Ok guys were going to hold a sunday race at the hobby shop on sunday dec 4 th at 1 pm the classes will be as follows 1st race will be skinny tire tjets bodies will be trans am class camaro/ mustang/ firebird/ barracuda/ challenger/ 2 nd race will be fat tire tjets/ 3 rd race will be afx magnatraction must have orignal afx or aurora or aw stock car bodies 1970,s or older chevelle/ daytona/ roadrunner/ tbird/ mercury/magnum/ superbird/ charger/matador both styles/ 55 chevys/or any stock car bodys they raced in the 50,s and 60,s to. and cars must have glass. Entry fee will be $10.00 and there will be food for lunch. Hope 2 see u all there ty.


----------



## ajd350 (Sep 18, 2005)

I'm there..........zoom


----------



## honda27 (Apr 17, 2008)

*races at park lane*

well guys see u there bump :tongue:


----------



## crosley (Aug 20, 2010)

*Count Me In*

Tjetsgrigs just built me some hot arms, so hope to have them together by then.That is unless it is snowing or such.
Bart(crosley)


----------



## ajd350 (Sep 18, 2005)

:tongueon't use the 's' word, Bart. It's bad Mojo


----------



## honda27 (Apr 17, 2008)

*races*

the races r still on for that week end see u there zoom we go


----------



## ajd350 (Sep 18, 2005)

No neos in Magtrac, right?


----------



## Bubba 123 (Sep 10, 2010)

honda27 said:


> Ok guys were going to hold a sunday race at the hobby shop on sunday dec 4 th at 1 pm the classes will be as follows 1st race will be skinny tire tjets bodies will be trans am class camaro/ mustang/ firebird/ barracuda/ challenger/ 2 nd race will be fat tire tjets/ 3 rd race will be afx magnatraction must have orignal afx or aurora or aw stock car bodies 1970,s or older chevelle/ daytona/ roadrunner/ tbird/ mercury/magnum/ superbird/ charger/matador both styles/ and cars must have glass. Entry fee will be $10.00 and there will be food for lunch. Hope 2 see u all there ty.
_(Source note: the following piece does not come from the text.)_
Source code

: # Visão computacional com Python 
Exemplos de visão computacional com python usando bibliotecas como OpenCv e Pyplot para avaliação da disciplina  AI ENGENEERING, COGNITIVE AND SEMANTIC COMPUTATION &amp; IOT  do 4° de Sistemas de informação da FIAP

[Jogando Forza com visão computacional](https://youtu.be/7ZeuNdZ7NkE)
left overs = "Doggie-Bags",...for Honda????

Bubba 123 :freak:


----------



## honda27 (Apr 17, 2008)

*races*

races r still on see u there


----------



## brownie374 (Nov 21, 2007)

honda27 said:


> Ok guys were going to hold a sunday race at the hobby shop on sunday dec 4 th at 1 pm the classes will be as follows 1st race will be skinny tire tjets bodies will be trans am class camaro/ mustang/ firebird/ barracuda/ challenger/ 2 nd race will be fat tire tjets/ 3 rd race will be afx magnatraction must have orignal afx or aurora or aw stock car bodies 1970,s or older chevelle/ daytona/ roadrunner/ tbird/ mercury/magnum/ superbird/ charger/matador both styles/ and cars must have glass. Entry fee will be $10.00 and there will be food for lunch. Hope 2 see u all there ty.


My favorite lunch,food.


----------



## brownie374 (Nov 21, 2007)

Is there a race Friday the 25th of november


----------



## ajd350 (Sep 18, 2005)

No race on the 25th


----------



## partspig (Mar 12, 2003)

The 25th is National Turkeycoma Day! LMAO!!  pig


----------



## honda27 (Apr 17, 2008)

*races*

the races r still on for this sunday at 1 pm ty:tongue:


----------



## brownie374 (Nov 21, 2007)

Bump it up! I would be there of I could.and don't forget food for lunch!


----------



## honda27 (Apr 17, 2008)

*races*

We had 9 guys today at the hobbie shop 4 races. It was a good race day. We ran 4 races skinny tire/wide tire/iroc/afx/ iroc race who got the most laps on each color got to keep the car from the race. And afx was over other 5 guys who didnt get a car got to pick one so ev 1 got a car. Was a good day of racing. Darrell/greg/john/al/larry/jake/bart/a new guy pat/brian this is who was there.


----------



## ajd350 (Sep 18, 2005)

Congrats to Brian who had the hot hand in both TJet classes. Thanks to JoAnn for hosting the event, the food and prizes. Good racing, good eats. What's not to like? 
Al


----------